There are other changes, however, at the system level, we have 4x the number of accelerator chips but 9-10x the petaflops and 8x the memory. We can also see a big change to the cabling connectors on the left side of these nodes.
At Hot Chips 32, the company talked more about the software scaling they were seeing which lead to their recent MLPerf 0.7 Training Results. Google uses this hardware (or perhaps a newer generation that they are not talking about) internally.
NVIDIA also saw the need to build a large internal-use cluster to aid in software development as we saw in 0 to Supercomputer NVIDIA Selene Deployment.

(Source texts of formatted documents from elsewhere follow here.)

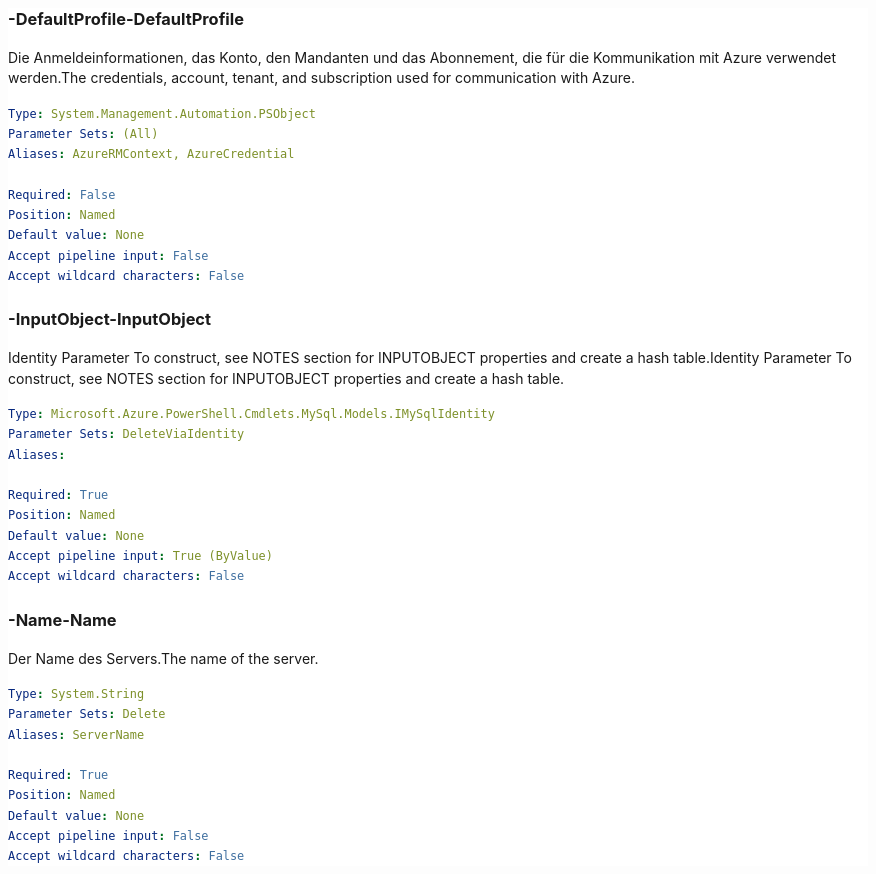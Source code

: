 ### <span data-ttu-id="efb73-117">-DefaultProfile</span><span class="sxs-lookup"><span data-stu-id="efb73-117">-DefaultProfile</span></span>
<span data-ttu-id="efb73-118">Die Anmeldeinformationen, das Konto, den Mandanten und das Abonnement, die für die Kommunikation mit Azure verwendet werden.</span><span class="sxs-lookup"><span data-stu-id="efb73-118">The credentials, account, tenant, and subscription used for communication with Azure.</span></span>

```yaml
Type: System.Management.Automation.PSObject
Parameter Sets: (All)
Aliases: AzureRMContext, AzureCredential

Required: False
Position: Named
Default value: None
Accept pipeline input: False
Accept wildcard characters: False
```

### <span data-ttu-id="efb73-119">-InputObject</span><span class="sxs-lookup"><span data-stu-id="efb73-119">-InputObject</span></span>
<span data-ttu-id="efb73-120">Identity Parameter To construct, see NOTES section for INPUTOBJECT properties and create a hash table.</span><span class="sxs-lookup"><span data-stu-id="efb73-120">Identity Parameter To construct, see NOTES section for INPUTOBJECT properties and create a hash table.</span></span>

```yaml
Type: Microsoft.Azure.PowerShell.Cmdlets.MySql.Models.IMySqlIdentity
Parameter Sets: DeleteViaIdentity
Aliases:

Required: True
Position: Named
Default value: None
Accept pipeline input: True (ByValue)
Accept wildcard characters: False
```

### <span data-ttu-id="efb73-121">-Name</span><span class="sxs-lookup"><span data-stu-id="efb73-121">-Name</span></span>
<span data-ttu-id="efb73-122">Der Name des Servers.</span><span class="sxs-lookup"><span data-stu-id="efb73-122">The name of the server.</span></span>

```yaml
Type: System.String
Parameter Sets: Delete
Aliases: ServerName

Required: True
Position: Named
Default value: None
Accept pipeline input: False
Accept wildcard characters: False
```
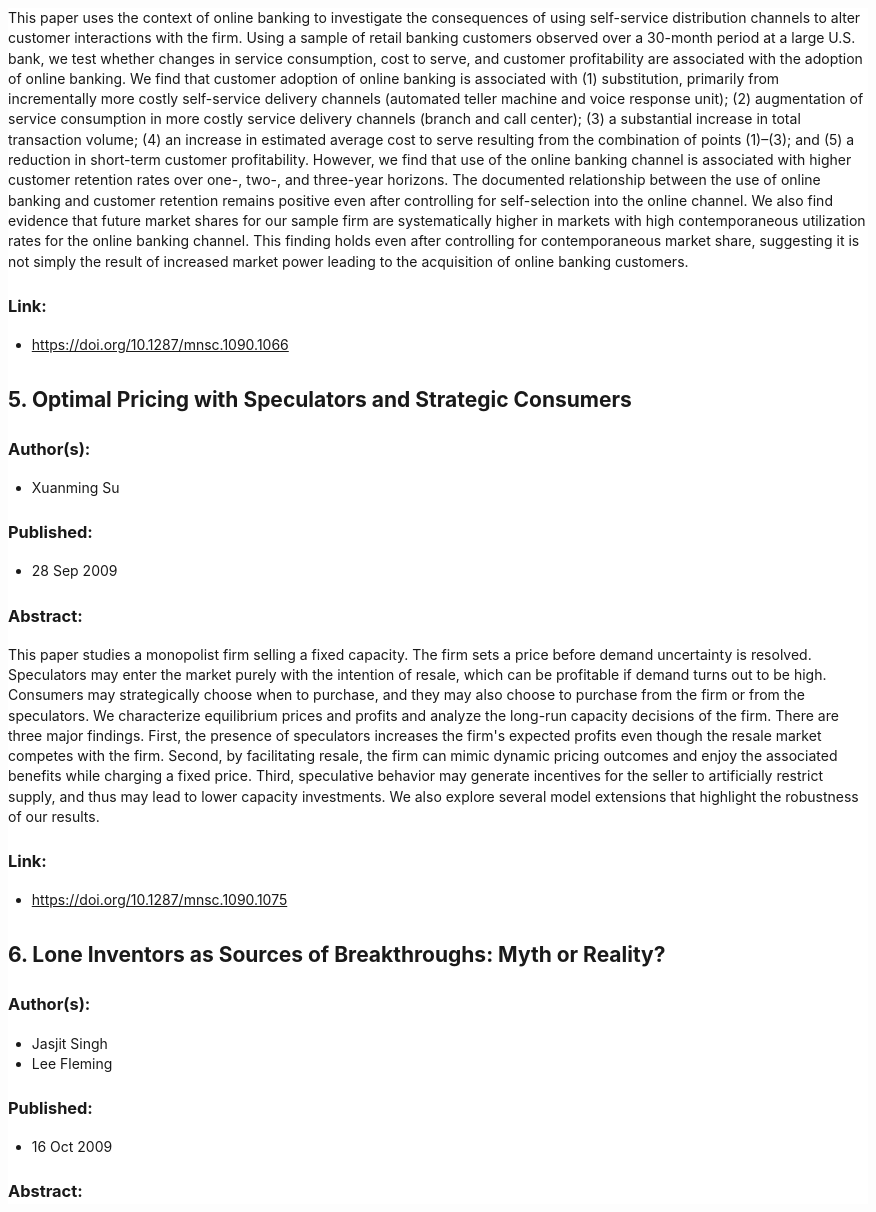 This paper uses the context of online banking to investigate the consequences of using self-service distribution channels to alter customer interactions with the firm. Using a sample of retail banking customers observed over a 30-month period at a large U.S. bank, we test whether changes in service consumption, cost to serve, and customer profitability are associated with the adoption of online banking. We find that customer adoption of online banking is associated with (1) substitution, primarily from incrementally more costly self-service delivery channels (automated teller machine and voice response unit); (2) augmentation of service consumption in more costly service delivery channels (branch and call center); (3) a substantial increase in total transaction volume; (4) an increase in estimated average cost to serve resulting from the combination of points (1)–(3); and (5) a reduction in short-term customer profitability. However, we find that use of the online banking channel is associated with higher customer retention rates over one-, two-, and three-year horizons. The documented relationship between the use of online banking and customer retention remains positive even after controlling for self-selection into the online channel. We also find evidence that future market shares for our sample firm are systematically higher in markets with high contemporaneous utilization rates for the online banking channel. This finding holds even after controlling for contemporaneous market share, suggesting it is not simply the result of increased market power leading to the acquisition of online banking customers.
### Link:
- https://doi.org/10.1287/mnsc.1090.1066

## 5. Optimal Pricing with Speculators and Strategic Consumers
### Author(s):
- Xuanming Su
### Published:
- 28 Sep 2009
### Abstract:
This paper studies a monopolist firm selling a fixed capacity. The firm sets a price before demand uncertainty is resolved. Speculators may enter the market purely with the intention of resale, which can be profitable if demand turns out to be high. Consumers may strategically choose when to purchase, and they may also choose to purchase from the firm or from the speculators. We characterize equilibrium prices and profits and analyze the long-run capacity decisions of the firm. There are three major findings. First, the presence of speculators increases the firm's expected profits even though the resale market competes with the firm. Second, by facilitating resale, the firm can mimic dynamic pricing outcomes and enjoy the associated benefits while charging a fixed price. Third, speculative behavior may generate incentives for the seller to artificially restrict supply, and thus may lead to lower capacity investments. We also explore several model extensions that highlight the robustness of our results.
### Link:
- https://doi.org/10.1287/mnsc.1090.1075

## 6. Lone Inventors as Sources of Breakthroughs: Myth or Reality?
### Author(s):
- Jasjit Singh
- Lee Fleming
### Published:
- 16 Oct 2009
### Abstract:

The TPUv3 was announced in 2018 so hearing talk on it with a lot of obfuscated details in 2020 seems strange. This is especially so given the relatively open manner NVIDIA offerings are discussed. That may be due to NVIDIA having partners and a stack that is scaling from low-power to high-power chips and software across multiple domains. Still, we wish Google had used its multiple talks at Hot Chips 32 to go into more detail about the systems themselves especially since we are around two years after TPUv3 announcement. Google tends to be relatively opaque on its hardware (e.g. there is very little public information on the company’s Arm CPU usage.) Facebook and Microsoft tend to be much more open, AWS is somewhere in the middle. At this point, given Google’s scale, they are hard to imitate except for the other hyper-scale outfits. While it is great to see more, we wish Google would let its engineers show off their engineering prowess a bit more.